In fact it is possible to distinguish Carmichael numbers and primes, and moreover we have a clean dataset that we can use to specify which one we want. So in this case there is enough internal structure to do the distinguishing, and the problem is just that the distinguisher is too complex and it’s not clear how to find it automatically. We could work on that.
We could try to argue that without a model of sensor tampering an AI has limited ability to make it happen, so we can just harden sensor enough that it can’t happen by chance and then declare victory.
More generally, I’m not happy to give up because “in this situation there’s nothing we can do,” I want to understand whether the bad situation is plausible, and if it is plausible then how you can measure to fee it is’ happening, and how to formalize the kind of assumptions that we’d need to make the problem soluble.
I think it’d need to be something weirder than just a physics simulation, to reach the necessary level of obfuscation. Like an interwoven array of highly-specialized heuristics and physical models which blend together in a truly incomprehensible way, and which itself can’t tell whether there’s etheric interference involved or not.
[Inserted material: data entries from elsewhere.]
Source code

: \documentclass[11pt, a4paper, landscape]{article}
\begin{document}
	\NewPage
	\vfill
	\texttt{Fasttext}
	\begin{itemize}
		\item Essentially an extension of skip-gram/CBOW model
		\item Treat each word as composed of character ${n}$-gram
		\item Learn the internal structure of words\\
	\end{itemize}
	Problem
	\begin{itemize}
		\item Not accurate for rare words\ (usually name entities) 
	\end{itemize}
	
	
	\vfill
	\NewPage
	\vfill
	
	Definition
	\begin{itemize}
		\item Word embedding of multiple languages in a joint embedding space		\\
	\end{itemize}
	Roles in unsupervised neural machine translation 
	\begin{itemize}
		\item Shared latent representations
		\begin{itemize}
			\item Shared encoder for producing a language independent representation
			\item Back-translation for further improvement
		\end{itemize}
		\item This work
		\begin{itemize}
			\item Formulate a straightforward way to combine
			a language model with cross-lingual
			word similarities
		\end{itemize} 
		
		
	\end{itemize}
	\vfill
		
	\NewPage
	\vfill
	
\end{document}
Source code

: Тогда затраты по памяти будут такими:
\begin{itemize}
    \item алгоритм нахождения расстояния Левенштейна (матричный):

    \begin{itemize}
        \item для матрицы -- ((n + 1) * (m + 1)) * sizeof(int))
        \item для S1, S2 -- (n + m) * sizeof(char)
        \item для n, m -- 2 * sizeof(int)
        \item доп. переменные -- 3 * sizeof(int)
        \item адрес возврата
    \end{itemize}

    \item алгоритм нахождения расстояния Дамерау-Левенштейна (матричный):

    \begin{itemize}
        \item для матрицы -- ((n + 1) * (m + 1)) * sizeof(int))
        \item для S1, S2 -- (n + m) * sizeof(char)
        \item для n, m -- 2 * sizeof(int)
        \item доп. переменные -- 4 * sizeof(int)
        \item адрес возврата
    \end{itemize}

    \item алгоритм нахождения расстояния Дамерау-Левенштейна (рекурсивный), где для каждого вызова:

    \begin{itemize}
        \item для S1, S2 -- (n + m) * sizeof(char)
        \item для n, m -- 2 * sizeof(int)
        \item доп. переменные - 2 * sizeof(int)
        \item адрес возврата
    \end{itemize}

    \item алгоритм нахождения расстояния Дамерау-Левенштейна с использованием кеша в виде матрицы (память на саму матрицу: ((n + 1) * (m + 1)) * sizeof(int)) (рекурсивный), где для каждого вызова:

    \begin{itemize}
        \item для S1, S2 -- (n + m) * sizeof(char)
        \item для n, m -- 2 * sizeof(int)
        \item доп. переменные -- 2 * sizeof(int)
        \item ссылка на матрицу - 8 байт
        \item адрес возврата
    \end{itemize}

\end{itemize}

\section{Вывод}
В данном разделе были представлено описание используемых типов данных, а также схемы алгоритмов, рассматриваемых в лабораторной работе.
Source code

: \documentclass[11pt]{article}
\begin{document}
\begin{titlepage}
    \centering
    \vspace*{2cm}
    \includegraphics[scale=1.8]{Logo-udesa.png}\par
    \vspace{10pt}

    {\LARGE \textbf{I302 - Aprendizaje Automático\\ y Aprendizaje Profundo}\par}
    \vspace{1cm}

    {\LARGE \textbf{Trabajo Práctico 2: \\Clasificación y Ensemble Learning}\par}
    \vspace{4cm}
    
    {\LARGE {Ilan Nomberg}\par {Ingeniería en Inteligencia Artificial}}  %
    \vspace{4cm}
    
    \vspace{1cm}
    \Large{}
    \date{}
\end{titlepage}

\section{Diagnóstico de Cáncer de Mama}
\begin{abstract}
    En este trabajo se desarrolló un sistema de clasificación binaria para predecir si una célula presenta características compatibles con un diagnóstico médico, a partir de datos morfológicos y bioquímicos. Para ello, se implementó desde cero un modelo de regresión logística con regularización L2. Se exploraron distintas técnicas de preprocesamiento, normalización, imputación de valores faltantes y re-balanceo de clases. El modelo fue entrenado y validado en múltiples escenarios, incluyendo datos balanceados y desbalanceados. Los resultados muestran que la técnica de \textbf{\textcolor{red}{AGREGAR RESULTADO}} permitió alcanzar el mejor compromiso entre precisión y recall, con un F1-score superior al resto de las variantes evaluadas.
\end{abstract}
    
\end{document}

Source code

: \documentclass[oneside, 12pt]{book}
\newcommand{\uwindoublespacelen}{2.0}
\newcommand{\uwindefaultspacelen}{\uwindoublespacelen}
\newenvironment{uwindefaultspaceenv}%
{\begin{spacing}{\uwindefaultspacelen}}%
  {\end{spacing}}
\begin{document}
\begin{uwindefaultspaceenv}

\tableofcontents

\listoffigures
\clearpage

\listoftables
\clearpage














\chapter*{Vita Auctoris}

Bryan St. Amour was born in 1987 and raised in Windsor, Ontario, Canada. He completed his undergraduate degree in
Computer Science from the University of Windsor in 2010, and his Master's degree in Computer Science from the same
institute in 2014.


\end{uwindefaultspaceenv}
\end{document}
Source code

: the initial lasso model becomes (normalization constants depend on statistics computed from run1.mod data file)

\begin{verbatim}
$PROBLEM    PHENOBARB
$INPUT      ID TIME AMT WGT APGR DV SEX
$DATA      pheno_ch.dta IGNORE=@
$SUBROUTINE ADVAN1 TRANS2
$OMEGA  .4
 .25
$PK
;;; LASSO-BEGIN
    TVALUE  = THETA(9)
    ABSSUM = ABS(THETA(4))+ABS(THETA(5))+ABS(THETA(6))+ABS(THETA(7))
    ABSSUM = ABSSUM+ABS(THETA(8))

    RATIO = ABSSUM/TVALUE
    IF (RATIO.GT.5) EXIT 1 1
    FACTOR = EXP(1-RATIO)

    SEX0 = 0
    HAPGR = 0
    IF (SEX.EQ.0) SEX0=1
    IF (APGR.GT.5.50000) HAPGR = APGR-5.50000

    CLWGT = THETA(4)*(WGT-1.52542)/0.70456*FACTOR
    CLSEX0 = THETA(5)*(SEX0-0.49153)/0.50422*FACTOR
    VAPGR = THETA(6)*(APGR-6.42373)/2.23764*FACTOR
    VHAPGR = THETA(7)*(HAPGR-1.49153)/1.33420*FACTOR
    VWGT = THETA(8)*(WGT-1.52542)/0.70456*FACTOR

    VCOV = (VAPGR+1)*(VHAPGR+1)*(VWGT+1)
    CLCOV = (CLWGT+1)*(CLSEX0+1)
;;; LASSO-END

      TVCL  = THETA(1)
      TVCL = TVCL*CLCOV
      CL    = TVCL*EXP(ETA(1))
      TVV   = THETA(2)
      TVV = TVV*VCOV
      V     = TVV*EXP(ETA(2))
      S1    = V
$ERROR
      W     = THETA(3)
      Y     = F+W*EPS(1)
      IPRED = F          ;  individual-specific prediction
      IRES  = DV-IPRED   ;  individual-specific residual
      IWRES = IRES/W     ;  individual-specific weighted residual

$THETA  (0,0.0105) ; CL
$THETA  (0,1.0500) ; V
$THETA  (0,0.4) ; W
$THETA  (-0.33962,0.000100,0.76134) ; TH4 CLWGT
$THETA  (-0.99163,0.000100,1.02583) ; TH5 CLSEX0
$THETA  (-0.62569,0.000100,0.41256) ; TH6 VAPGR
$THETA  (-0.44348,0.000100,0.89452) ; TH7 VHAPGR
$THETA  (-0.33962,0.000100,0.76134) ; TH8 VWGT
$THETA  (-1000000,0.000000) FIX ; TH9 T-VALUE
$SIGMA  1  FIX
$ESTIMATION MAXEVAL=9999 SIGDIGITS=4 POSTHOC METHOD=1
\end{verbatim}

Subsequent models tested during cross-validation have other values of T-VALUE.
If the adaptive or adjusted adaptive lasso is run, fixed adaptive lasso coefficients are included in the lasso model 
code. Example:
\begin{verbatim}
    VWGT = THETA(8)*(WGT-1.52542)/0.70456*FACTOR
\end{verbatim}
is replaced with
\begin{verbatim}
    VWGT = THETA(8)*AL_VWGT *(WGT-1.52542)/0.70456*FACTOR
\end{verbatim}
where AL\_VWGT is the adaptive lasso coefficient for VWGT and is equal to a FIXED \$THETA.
The way Fermat’s test can’t tell a Carmichael number from a prime — it just doesn’t interact with the input number in a way that’d reveal the difference between their internal structures.
By analogy, we’d need some “simulation” which doesn’t interact with the sensory input in a way that can reveal a structural difference between the presence of a specific type of tampering and the absence of any tampering at all (while still detecting many other types of tampering). Otherwise, we’d have to be able to detect undesirable behavior, with sufficiently advanced interpretability tools. Inasmuch as physical simulations spin out causal models of events, they wouldn’t fit the bill.
It’s a really weird image, and it seems like it ought to be impossible for any complex real-life scenarios. Maybe it’s provably impossible, i. e. we can mathematically prove that any model of the world with the necessary capabilities would have distinguishable states for “no interference” and “yes interference”.
Models of world-models is a research direction I’m currently very interested in, so hopefully we can just rule that scenario out, eventually.
Oh, I agree. I’m just saying that there doesn’t seem to be any other approaches aside from “figure out whether this sort of worst case is even possible, and under what circumstances” and “figure out how to distinguish bad states from good states at the object-level, for whatever concrete task you’re training the AI”.
I definitely agree that this sounds like a really bizarre sort of model and it seems like we should be able to rule it out one way or another. If we can’t then it suggests a different source of misalignment from the kind of thing I normally worry about.